• TASK GOAL
Produce a faithful copy of the data, one that leaves out the pictures.

DATA FOR REVIEW below:

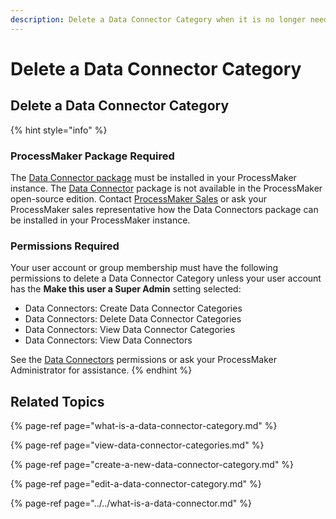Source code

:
 ```yaml
---
description: Delete a Data Connector Category when it is no longer needed.
---
```


# Delete a Data Connector Category

## Delete a Data Connector Category

{% hint style="info" %}
### ProcessMaker Package Required

The [Data Connector package](../../../../package-development-distribution/package-a-connector/data-connector-package.md) must be installed in your ProcessMaker instance. The [Data Connector](../../what-is-a-data-connector.md) package is not available in the ProcessMaker open-source edition. Contact [ProcessMaker Sales](https://www.processmaker.com/contact/) or ask your ProcessMaker sales representative how the Data Connectors package can be installed in your ProcessMaker instance.

### Permissions Required

Your user account or group membership must have the following permissions to delete a Data Connector Category unless your user account has the **Make this user a Super Admin** setting selected:

* Data Connectors: Create Data Connector Categories
* Data Connectors: Delete Data Connector Categories
* Data Connectors: View Data Connector Categories
* Data Connectors: View Data Connectors

See the [Data Connectors](../../../../processmaker-administration/permission-descriptions-for-users-and-groups.md#data-connectors) permissions or ask your ProcessMaker Administrator for assistance.
{% endhint %}

## Related Topics

{% page-ref page="what-is-a-data-connector-category.md" %}

{% page-ref page="view-data-connector-categories.md" %}

{% page-ref page="create-a-new-data-connector-category.md" %}

{% page-ref page="edit-a-data-connector-category.md" %}

{% page-ref page="../../what-is-a-data-connector.md" %}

End of DATA FOR REVIEW.

• WRITTEN ANSWER
Source code

:
 ```yaml
---
description: Delete a Data Connector Category when it is no longer needed.
---
```


# Delete a Data Connector Category

## Delete a Data Connector Category

{% hint style="info" %}
### ProcessMaker Package Required

The [Data Connector package](../../../../package-development-distribution/package-a-connector/data-connector-package.md) must be installed in your ProcessMaker instance. The [Data Connector](../../what-is-a-data-connector.md) package is not available in the ProcessMaker open-source edition. Contact [ProcessMaker Sales](https://www.processmaker.com/contact/) or ask your ProcessMaker sales representative how the Data Connectors package can be installed in your ProcessMaker instance.

### Permissions Required

Your user account or group membership must have the following permissions to delete a Data Connector Category unless your user account has the **Make this user a Super Admin** setting selected:

* Data Connectors: Create Data Connector Categories
* Data Connectors: Delete Data Connector Categories
* Data Connectors: View Data Connector Categories
* Data Connectors: View Data Connectors

See the [Data Connectors](../../../../processmaker-administration/permission-descriptions-for-users-and-groups.md#data-connectors) permissions or ask your ProcessMaker Administrator for assistance.
{% endhint %}

## Related Topics

{% page-ref page="what-is-a-data-connector-category.md" %}

{% page-ref page="view-data-connector-categories.md" %}

{% page-ref page="create-a-new-data-connector-category.md" %}

{% page-ref page="edit-a-data-connector-category.md" %}

{% page-ref page="../../what-is-a-data-connector.md" %}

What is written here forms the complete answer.